Exercise: Set down, character for character, everything in the records below from the line holding "- Adding support" down to the line holding "This is the", and no other line.

Extracted entries:
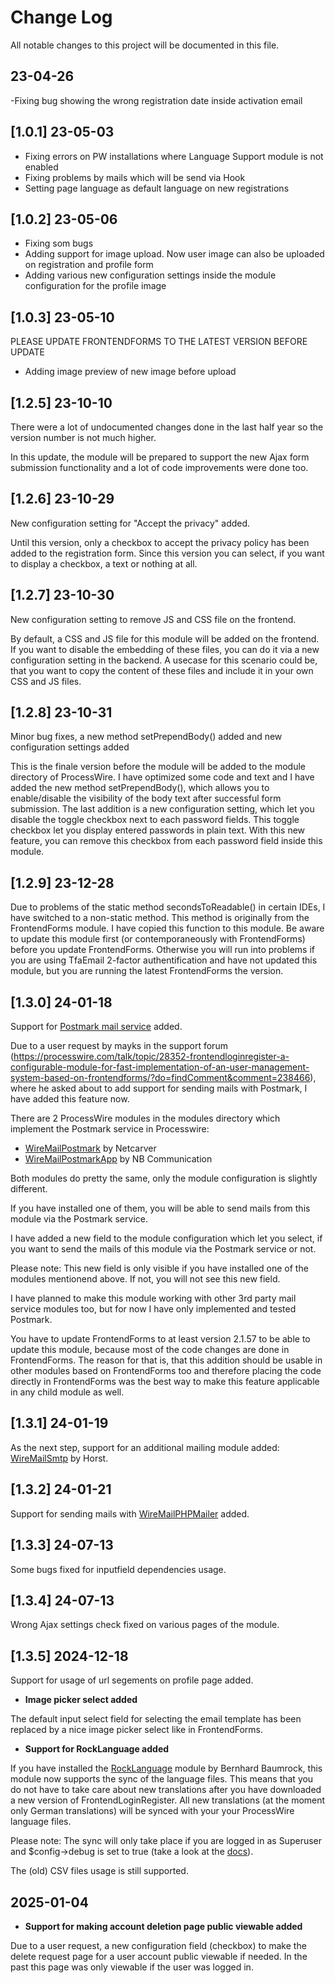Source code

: # Change Log
All notable changes to this project will be documented in this file.

## 23-04-26
-Fixing bug showing the wrong registration date inside activation email

## [1.0.1] 23-05-03
- Fixing errors on PW installations where Language Support module is not enabled
- Fixing problems by mails which will be send via Hook
- Setting page language as default language on new registrations 

## [1.0.2] 23-05-06
- Fixing som bugs
- Adding support for image upload. Now user image can also be uploaded on registration and profile form
- Adding various new configuration settings inside the module configuration for the profile image

## [1.0.3] 23-05-10
PLEASE UPDATE FRONTENDFORMS TO THE LATEST VERSION BEFORE UPDATE
- Adding image preview of new image before upload

## [1.2.5] 23-10-10
There were a lot of undocumented changes done in the last half year so the version number is not much higher.

In this update, the module will be prepared to support the new Ajax form submission functionality and a lot of code improvements were done too.

## [1.2.6] 23-10-29
New configuration setting for "Accept the privacy" added.

Until this version, only a checkbox to accept the privacy policy has been added to the registration form. Since this version you can select, if you want to display a checkbox, a text or nothing at all.

## [1.2.7] 23-10-30
New configuration setting to remove JS and CSS file on the frontend.

By default, a CSS and JS file for this module will be added on the frontend. If you want to disable the embedding of these files, you can do it via a new configuration setting in the backend.
A usecase for this scenario could be, that you want to copy the content of these files and include it in your own CSS and JS files.

## [1.2.8] 23-10-31
Minor bug fixes, a new method setPrependBody() added and new configuration settings added

This is the finale version before the module will be added to the module directory of ProcessWire. I have optimized some code and text and I have added the new method setPrependBody(), which allows you to enable/disable the visibility of the body text after successful form submission.
The last addition is a new configuration setting, which let you disable the toggle checkbox next to each password fields. This toggle checkbox let you display entered passwords in plain text. With this new feature, you can remove this checkbox from each password field inside this module.

## [1.2.9] 23-12-28
Due to problems of the static method secondsToReadable() in certain IDEs, I have switched to a non-static method. This method is originally from the FrontendForms module. I have copied this function to this module. Be aware to update this module first (or contemporaneously with FrontendForms) before you update FrontendForms. Otherwise you will run into problems if you are using TfaEmail 2-factor authentification and have not updated this module, but you are running the latest FrontendForms the version.

## [1.3.0] 24-01-18
Support for [Postmark mail service](https://postmarkapp.com/) added.

Due to a user request by mayks in the support forum (https://processwire.com/talk/topic/28352-frontendloginregister-a-configurable-module-for-fast-implementation-of-an-user-management-system-based-on-frontendforms/?do=findComment&comment=238466), where he asked about to add support for sending mails with Postmark, I have added this feature now.

There are 2 ProcessWire modules in the modules directory which implement the Postmark service in Processwire:

- [WireMailPostmark](https://processwire.com/modules/wire-mail-postmark/) by Netcarver
- [WireMailPostmarkApp](https://processwire.com/modules/wire-mail-postmark-app/) by NB Communication

Both modules do pretty the same, only the module configuration is slightly different.

If you have installed one of them, you will be able to send mails from this module via the Postmark service.

I have added a new field to the module configuration which let you select, if you want to send the mails of this module via the Postmark service or not.

Please note: This new field is only visible if you have installed one of the modules mentionend above. If not, you will not see this new field.

I have planned to make this module working with other 3rd party mail service modules too, but for now I have only implemented and tested Postmark.

You have to update FrontendForms to at least version 2.1.57 to be able to update this module, because most of the code changes are done in FrontendForms. The reason for that is, that this addition should be usable in other modules based on FrontendForms too and therefore placing the code directly in FrontendForms was the best way to make this feature applicable in any child module as well.

## [1.3.1] 24-01-19

As the next step, support for an additional mailing module added: [WireMailSmtp](https://processwire.com/modules/wire-mail-smtp/) by Horst.

## [1.3.2] 24-01-21

Support for sending mails with [WireMailPHPMailer](https://processwire.com/modules/altivebirit/) added.

## [1.3.3] 24-07-13

Some bugs fixed for inputfield dependencies usage.

## [1.3.4] 24-07-13

Wrong Ajax settings check fixed on various pages of the module.

## [1.3.5] 2024-12-18

Support for usage of url segements on profile page added.

- **Image picker select added**

The default input select field for selecting the email template has been replaced by a nice image picker select like in FrontendForms.

- **Support for RockLanguage added**

If you have installed the [RockLanguage](https://processwire.com/modules/rock-language/) module by Bernhard Baumrock, this module now supports the sync of the language files. This means that you do not have to take care about new translations after you have downloaded a new version of FrontendLoginRegister. All new translations (at the moment only German translations) will be synced with your your ProcessWire language files. 

Please note: The sync will only take place if you are logged in as Superuser and $config->debug is set to true (take a look at the [docs](https://www.baumrock.com/en/processwire/modules/rocklanguage/docs/)).

The (old) CSV files usage is still supported.

## 2025-01-04

- **Support for making account deletion page public viewable added**

Due to a user request, a new configuration field (checkbox) to make the delete request page for a user account public viewable if needed. In the past this page was only viewable if the user was logged in.
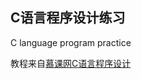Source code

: ## C语言程序设计练习
 C language program practice
 
 教程来自[慕课网C语言程序设计](https://www.icourse163.org/course/ZJU-9001)

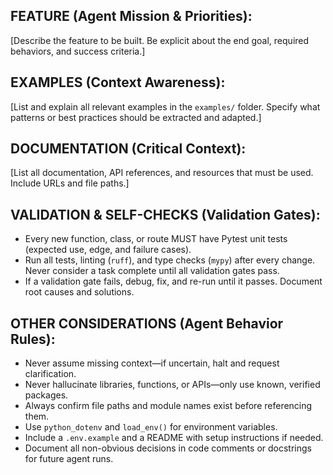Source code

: 
## FEATURE (Agent Mission & Priorities):

[Describe the feature to be built. Be explicit about the end goal, required behaviors, and success criteria.]

## EXAMPLES (Context Awareness):

[List and explain all relevant examples in the `examples/` folder. Specify what patterns or best practices should be extracted and adapted.]

## DOCUMENTATION (Critical Context):

[List all documentation, API references, and resources that must be used. Include URLs and file paths.]

## VALIDATION & SELF-CHECKS (Validation Gates):

- Every new function, class, or route MUST have Pytest unit tests (expected use, edge, and failure cases).
- Run all tests, linting (`ruff`), and type checks (`mypy`) after every change. Never consider a task complete until all validation gates pass.
- If a validation gate fails, debug, fix, and re-run until it passes. Document root causes and solutions.

## OTHER CONSIDERATIONS (Agent Behavior Rules):

- Never assume missing context—if uncertain, halt and request clarification.
- Never hallucinate libraries, functions, or APIs—only use known, verified packages.
- Always confirm file paths and module names exist before referencing them.
- Use `python_dotenv` and `load_env()` for environment variables.
- Include a `.env.example` and a README with setup instructions if needed.
- Document all non-obvious decisions in code comments or docstrings for future agent runs.
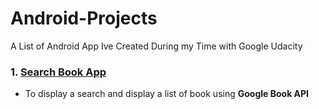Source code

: # Android-Projects
A List of Android App Ive Created During my Time with Google Udacity

### 1. [Search Book App](https://github.com/Raywilliams01/Book)

* To display a search and display a list of book using <b>Google Book API</b> 
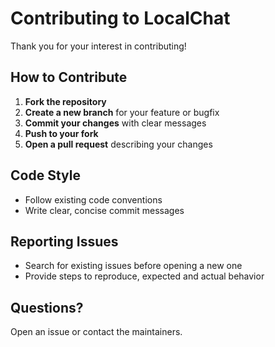 # Contributing to LocalChat

Thank you for your interest in contributing!

## How to Contribute

1. **Fork the repository**
2. **Create a new branch** for your feature or bugfix
3. **Commit your changes** with clear messages
4. **Push to your fork**
5. **Open a pull request** describing your changes

## Code Style

- Follow existing code conventions
- Write clear, concise commit messages

## Reporting Issues

- Search for existing issues before opening a new one
- Provide steps to reproduce, expected and actual behavior

## Questions?

Open an issue or contact the maintainers.
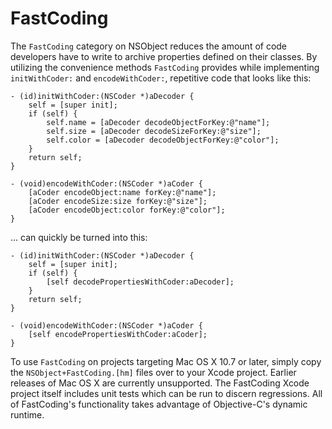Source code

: FastCoding
==========

The `FastCoding` category on NSObject reduces the amount of code developers have to write to archive properties defined on their classes. By utilizing the convenience methods `FastCoding` provides while implementing `initWithCoder:` and `encodeWithCoder:`, repetitive code that looks like this:

	- (id)initWithCoder:(NSCoder *)aDecoder {
		self = [super init];
		if (self) {
			self.name = [aDecoder decodeObjectForKey:@"name"];
			self.size = [aDecoder decodeSizeForKey:@"size"];
			self.color = [aDecoder decodeObjectForKey:@"color"];
		}
		return self;
	}
	
	- (void)encodeWithCoder:(NSCoder *)aCoder {
		[aCoder encodeObject:name forKey:@"name"];
		[aCoder encodeSize:size forKey:@"size"];
		[aCoder encodeObject:color forKey:@"color"];
	}

... can quickly be turned into this:

	- (id)initWithCoder:(NSCoder *)aDecoder {
		self = [super init];
		if (self) {
			[self decodePropertiesWithCoder:aDecoder];
		}
		return self;
	}
	
	- (void)encodeWithCoder:(NSCoder *)aCoder {
		[self encodePropertiesWithCoder:aCoder];
	}

To use `FastCoding` on projects targeting Mac OS X 10.7 or later, simply copy the `NSObject+FastCoding.[hm]` files over to your Xcode project. Earlier releases of Mac OS X are currently unsupported. The FastCoding Xcode project itself includes unit tests which can be run to discern regressions. All of FastCoding's functionality takes advantage of Objective-C's dynamic runtime.
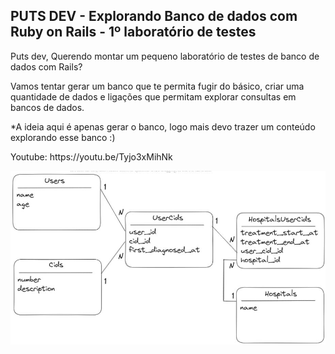 ## PUTS DEV - Explorando Banco de dados com Ruby on Rails - 1º laboratório de testes

<p>
Puts dev, Querendo montar um pequeno laboratório de testes de banco de dados com Rails?
</p>

<p>
Vamos tentar gerar um banco que te permita fugir do básico,
criar uma quantidade de dados e ligações que permitam explorar consultas em bancos de dados.
</p>

<p>
*A ideia aqui é apenas gerar o banco, logo mais devo trazer um conteúdo explorando esse banco :)
</p>

<p>
Youtube:
https://youtu.be/Tyjo3xMihNk
</p>

<img src='./doc/db.jpg'>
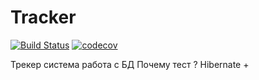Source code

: # Tracker

[![Build Status](https://travis-ci.org/Sekator778/Tracker1.svg?branch=master)](https://travis-ci.org/Sekator778/Tracker1)
[![codecov](https://codecov.io/gh/Sekator778/Tracker1/branch/master/graph/badge.svg)](https://codecov.io/gh/Sekator778/Tracker1)

Трекер система работа с БД
Почему тест ?
Hibernate +
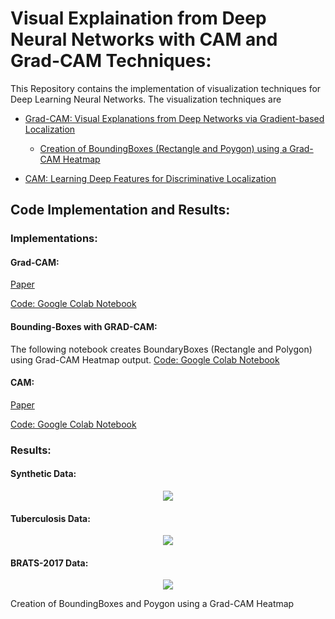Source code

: # Visual Explaination from Deep Neural Networks with CAM and Grad-CAM Techniques:
This Repository contains the implementation of visualization techniques for Deep Learning Neural Networks. The visualization techniques are 
+ [Grad-CAM: Visual Explanations from Deep Networks via Gradient-based Localization](#grad-cam)
    + [Creation of BoundingBoxes (Rectangle and Poygon) using a Grad-CAM Heatmap](#bounding-boxes-with-grad-cam)
    
+ [CAM: Learning Deep Features for Discriminative Localization](#cam)

## Code Implementation and Results:

### Implementations:

#### Grad-CAM:

[Paper](https://arxiv.org/abs/1610.02391) 

[Code: Google Colab Notebook](https://github.com/zeeshannisar/Visual-Explaination-from-Deep-Neural-Networks/blob/master/Grad-CAM%20Approach/Grad-CAM-implementation.ipynb)

#### Bounding-Boxes with GRAD-CAM:
The following notebook creates BoundaryBoxes (Rectangle and Polygon) using Grad-CAM Heatmap output.
[Code: Google Colab Notebook](https://github.com/zeeshannisar/Visual-Explaination-from-Deep-Neural-Networks/blob/master/Creation%20of%20BoundingBoxes%20and%20Poygon%20using%20a%20Grad-CAM%20Heatmap/Implementation.ipynb)

#### CAM:

[Paper](https://arxiv.org/abs/1512.04150) 

[Code: Google Colab Notebook](https://github.com/zeeshannisar/Visual-Explaination-from-Deep-Neural-Networks/blob/master/Grad-CAM%20Approach/Grad-CAM-implementation.ipynb)



### **Results**:

#### Synthetic Data:

<p align="center">
    <img src="https://github.com/zeeshannisar/Visual-Explaination-from-Deep-Neural-Networks/blob/master/Read%20Me%20Images/synthetic.png">
</p>

#### Tuberculosis Data:

<p align="center">
    <img src="https://github.com/zeeshannisar/Visual-Explaination-from-Deep-Neural-Networks/blob/master/Read%20Me%20Images/TB.jpg">
</p>

#### BRATS-2017 Data:

<p align="center">
    <img src="https://github.com/zeeshannisar/Visual-Explaination-from-Deep-Neural-Networks/blob/master/Read%20Me%20Images/brats.png">
</p>

Creation of BoundingBoxes and Poygon using a Grad-CAM Heatmap

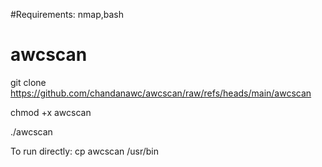 #Requirements: nmap,bash

# awcscan
git clone https://github.com/chandanawc/awcscan/raw/refs/heads/main/awcscan

chmod +x awcscan

./awcscan <IP>

To run directly:
cp awcscan /usr/bin
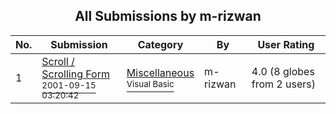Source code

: ﻿<div align="center">

## All Submissions by m\-rizwan

</div>

No.  | Submission | Category | By   | User Rating
---- | ---------- | -------- | ---- | -----------
1 | [Scroll / Scrolling Form<br /><sup>2001-09-15 03:20:42</sup>](https://github.com/Planet-Source-Code/m-rizwan-scroll-scrolling-form__1-27236) | [Miscellaneous<br /><sup>Visual Basic</sup>](../ByCategory/miscellaneous__1-1.md) | m\-rizwan | 4.0 (8 globes from 2 users)
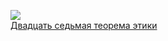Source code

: ![](/books/sf_social/Борис%20Стругацкий/Двадцать%20седьмая%20теорема%20этики.jpg)  
[Двадцать седьмая теорема этики](/books/sf_social/Борис%20Стругацкий/Двадцать%20седьмая%20теорема%20этики)

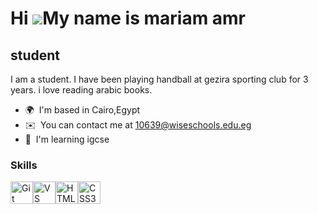 Hi ![](https://user-images.githubusercontent.com/18350557/176309783-0785949b-9127-417c-8b55-ab5a4333674e.gif)My name is mariam amr
==================================================================================================================================

student
-------

I am a student. I have been playing handball at gezira sporting club for 3 years. i love reading arabic books.

* 🌍  I'm based in Cairo,Egypt
* ✉️  You can contact me at [10639@wiseschools.edu.eg](mailto:10639@wiseschools.edu.eg)
* 🧠  I'm learning igcse

### Skills


<p align="left">
<a href="https://git-scm.com/" target="_blank" rel="noreferrer"><img src="https://raw.githubusercontent.com/danielcranney/readme-generator/main/public/icons/skills/git-colored.svg" width="36" height="36" alt="Git" /></a><a href="https://code.visualstudio.com/" target="_blank" rel="noreferrer"><img src="https://raw.githubusercontent.com/danielcranney/readme-generator/main/public/icons/skills/visualstudiocode.svg" width="36" height="36" alt="VS Code" /></a><a href="https://developer.mozilla.org/en-US/docs/Glossary/HTML5" target="_blank" rel="noreferrer"><img src="https://raw.githubusercontent.com/danielcranney/readme-generator/main/public/icons/skills/html5-colored.svg" width="36" height="36" alt="HTML5" /></a><a href="https://www.w3.org/TR/CSS/#css" target="_blank" rel="noreferrer"><img src="https://raw.githubusercontent.com/danielcranney/readme-generator/main/public/icons/skills/css3-colored.svg" width="36" height="36" alt="CSS3" /></a>
</p>

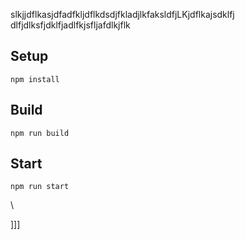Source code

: slkjjdflkasjdfadfkljdflkdsdjfkladjlkfaksldfjLKjdflkajsdklfj
dlfjdlksfjdklfjadlfkjsfljafdlkjflk


## Setup


`npm install`

## Build

`npm run build`

## Start

`npm run start`










\





]]]

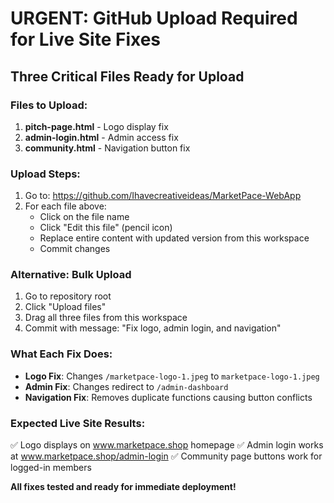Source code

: # URGENT: GitHub Upload Required for Live Site Fixes

## Three Critical Files Ready for Upload

### Files to Upload:
1. **pitch-page.html** - Logo display fix
2. **admin-login.html** - Admin access fix  
3. **community.html** - Navigation button fix

### Upload Steps:
1. Go to: https://github.com/Ihavecreativeideas/MarketPace-WebApp
2. For each file above:
   - Click on the file name
   - Click "Edit this file" (pencil icon)
   - Replace entire content with updated version from this workspace
   - Commit changes

### Alternative: Bulk Upload
1. Go to repository root
2. Click "Upload files"
3. Drag all three files from this workspace
4. Commit with message: "Fix logo, admin login, and navigation"

### What Each Fix Does:
- **Logo Fix**: Changes `/marketpace-logo-1.jpeg` to `marketpace-logo-1.jpeg`
- **Admin Fix**: Changes redirect to `/admin-dashboard` 
- **Navigation Fix**: Removes duplicate functions causing button conflicts

### Expected Live Site Results:
✅ Logo displays on www.marketpace.shop homepage
✅ Admin login works at www.marketpace.shop/admin-login
✅ Community page buttons work for logged-in members

**All fixes tested and ready for immediate deployment!**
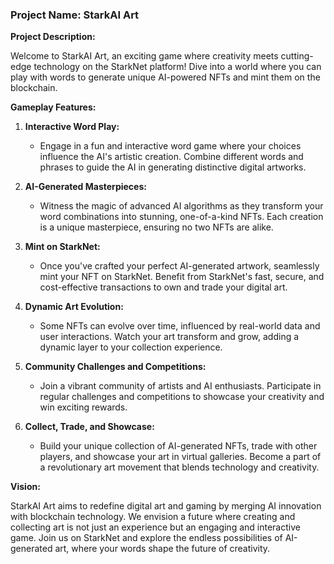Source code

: ### Project Name: StarkAI Art

**Project Description:**

Welcome to StarkAI Art, an exciting game where creativity meets cutting-edge technology on the StarkNet platform! Dive into a world where you can play with words to generate unique AI-powered NFTs and mint them on the blockchain.

**Gameplay Features:**

1. **Interactive Word Play:**
   - Engage in a fun and interactive word game where your choices influence the AI's artistic creation. Combine different words and phrases to guide the AI in generating distinctive digital artworks.

2. **AI-Generated Masterpieces:**
   - Witness the magic of advanced AI algorithms as they transform your word combinations into stunning, one-of-a-kind NFTs. Each creation is a unique masterpiece, ensuring no two NFTs are alike.

3. **Mint on StarkNet:**
   - Once you've crafted your perfect AI-generated artwork, seamlessly mint your NFT on StarkNet. Benefit from StarkNet's fast, secure, and cost-effective transactions to own and trade your digital art.

4. **Dynamic Art Evolution:**
   - Some NFTs can evolve over time, influenced by real-world data and user interactions. Watch your art transform and grow, adding a dynamic layer to your collection experience.

5. **Community Challenges and Competitions:**
   - Join a vibrant community of artists and AI enthusiasts. Participate in regular challenges and competitions to showcase your creativity and win exciting rewards.

6. **Collect, Trade, and Showcase:**
   - Build your unique collection of AI-generated NFTs, trade with other players, and showcase your art in virtual galleries. Become a part of a revolutionary art movement that blends technology and creativity.

**Vision:**

StarkAI Art aims to redefine digital art and gaming by merging AI innovation with blockchain technology. We envision a future where creating and collecting art is not just an experience but an engaging and interactive game. Join us on StarkNet and explore the endless possibilities of AI-generated art, where your words shape the future of creativity.
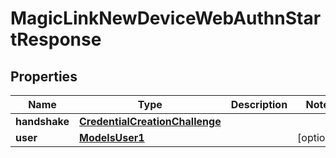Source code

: 
# MagicLinkNewDeviceWebAuthnStartResponse

## Properties
Name | Type | Description | Notes
------------ | ------------- | ------------- | -------------
**handshake** | [**CredentialCreationChallenge**](CredentialCreationChallenge.md) |  | 
**user** | [**ModelsUser1**](ModelsUser1.md) |  |  [optional]



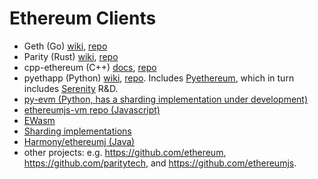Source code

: # Ethereum Clients

- Geth (Go) [wiki](https://github.com/ethereum/go-ethereum/wiki), [repo](https://github.com/ethereum/go-ethereum)
- Parity (Rust) [wiki](https://github.com/paritytech/parity/wiki), [repo](https://github.com/paritytech/parity)
- cpp-ethereum (C++) [docs](http://www.ethdocs.org/en/latest/ethereum-clients/cpp-ethereum/), [repo](https://github.com/ethereum/cpp-ethereum)
- pyethapp (Python) [wiki](https://github.com/ethereum/pyethapp/wiki), [repo](https://github.com/ethereum/pyethapp). Includes [Pyethereum](https://github.com/ethereum/pyethereum), which in turn includes [Serenity](https://github.com/ethereum/pyethereum/tree/serenity) R&D.
- [py-evm (Python, has a sharding implementation under development)](https://github.com/ethereum/py-evm)
- [ethereumjs-vm repo (Javascript)](https://github.com/ethereumjs/ethereumjs-vm)
- [EWasm](https://github.com/ethereum/wiki/wiki/EWasm-compendium)
- [Sharding implementations](https://github.com/ethereum/wiki/wiki/Sharding-introduction-and-R&D#implementations)
- [Harmony/ethereumj (Java)](https://github.com/ethereum/ethereumj)
- other projects: e.g. https://github.com/ethereum, https://github.com/paritytech, and https://github.com/ethereumjs.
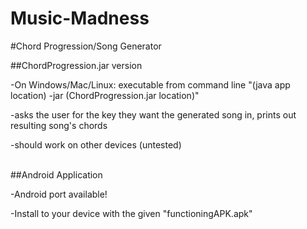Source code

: # Music-Madness

#Chord Progression/Song Generator

##ChordProgression.jar version
  
  -On Windows/Mac/Linux: executable from command line "(java app location) -jar (ChordProgression.jar location)"
  
  -asks the user for the key they want the generated song in, prints out resulting song's chords
  
  -should work on other devices (untested)
  
  <br>
##Android Application
  
  -Android port available!
  
  -Install to your device with the given "functioningAPK.apk"

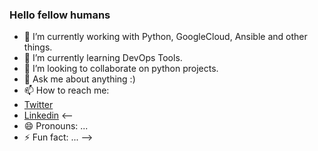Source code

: ### Hello fellow humans 

- 🔭 I’m currently working with Python, GoogleCloud, Ansible and other things.
- 🌱 I’m currently learning DevOps Tools.
- 👯 I’m looking to collaborate on python projects.
- 💬 Ask me about anything :)
- 📫 How to reach me: 
- [Twitter](https://twitter.com/hercula_no/)
- [Linkedin](https://linkedin.com/in/lucasgherculano)
<--
- 😄 Pronouns: ...
- ⚡ Fun fact: ...
-->

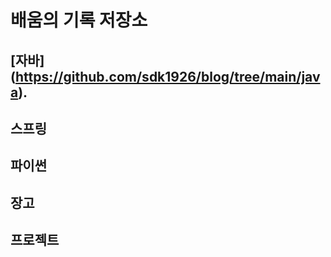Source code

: # 배움의 기록 저장소 

## [자바] (https://github.com/sdk1926/blog/tree/main/java).

## 스프링 

## 파이썬 

## 장고 

## 프로젝트 

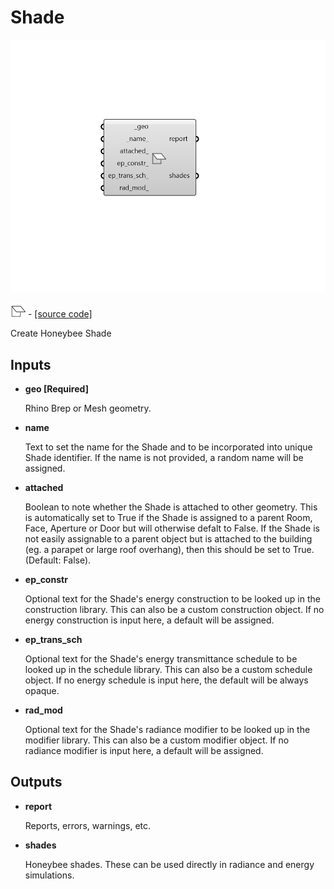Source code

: # Shade

![](../../.gitbook/assets/Shade.png)

![](../../.gitbook/assets/Shade%20%281%29.png) - [\[source code\]](https://github.com/ladybug-tools/honeybee-grasshopper-core/blob/master/honeybee_grasshopper_core/src//HB%20Shade.py)

Create Honeybee Shade

## Inputs

* **geo \[Required\]**

  Rhino Brep or Mesh geometry. 

* **name**

  Text to set the name for the Shade and to be incorporated into unique Shade identifier. If the name is not provided, a random name will be assigned. 

* **attached**

  Boolean to note whether the Shade is attached to other geometry. This is automatically set to True if the Shade is assigned to a parent Room, Face, Aperture or Door but will otherwise defalt to False. If the Shade is not easily assignable to a parent object but is attached to the building \(eg. a parapet or large roof overhang\), then this should be set to True. \(Default: False\). 

* **ep\_constr**

  Optional text for the Shade's energy construction to be looked up in the construction library. This can also be a custom construction object. If no energy construction is input here, a default will be assigned. 

* **ep\_trans\_sch**

  Optional text for the Shade's energy transmittance schedule to be looked up in the schedule library. This can also be a custom schedule object. If no energy schedule is input here, the default will be always opaque. 

* **rad\_mod**

  Optional text for the Shade's radiance modifier to be looked up in the modifier library. This can also be a custom modifier object. If no radiance modifier is input here, a default will be assigned. 

## Outputs

* **report**

  Reports, errors, warnings, etc. 

* **shades**

  Honeybee shades. These can be used directly in radiance and energy simulations.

Exercise result:
- Adding support for image upload. Now user image can also be uploaded on registration and profile form
- Adding various new configuration settings inside the module configuration for the profile image

## [1.0.3] 23-05-10
PLEASE UPDATE FRONTENDFORMS TO THE LATEST VERSION BEFORE UPDATE
- Adding image preview of new image before upload

## [1.2.5] 23-10-10
There were a lot of undocumented changes done in the last half year so the version number is not much higher.

In this update, the module will be prepared to support the new Ajax form submission functionality and a lot of code improvements were done too.

## [1.2.6] 23-10-29
New configuration setting for "Accept the privacy" added.

Until this version, only a checkbox to accept the privacy policy has been added to the registration form. Since this version you can select, if you want to display a checkbox, a text or nothing at all.

## [1.2.7] 23-10-30
New configuration setting to remove JS and CSS file on the frontend.

By default, a CSS and JS file for this module will be added on the frontend. If you want to disable the embedding of these files, you can do it via a new configuration setting in the backend.
A usecase for this scenario could be, that you want to copy the content of these files and include it in your own CSS and JS files.

## [1.2.8] 23-10-31
Minor bug fixes, a new method setPrependBody() added and new configuration settings added

This is the finale version before the module will be added to the module directory of ProcessWire. I have optimized some code and text and I have added the new method setPrependBody(), which allows you to enable/disable the visibility of the body text after successful form submission.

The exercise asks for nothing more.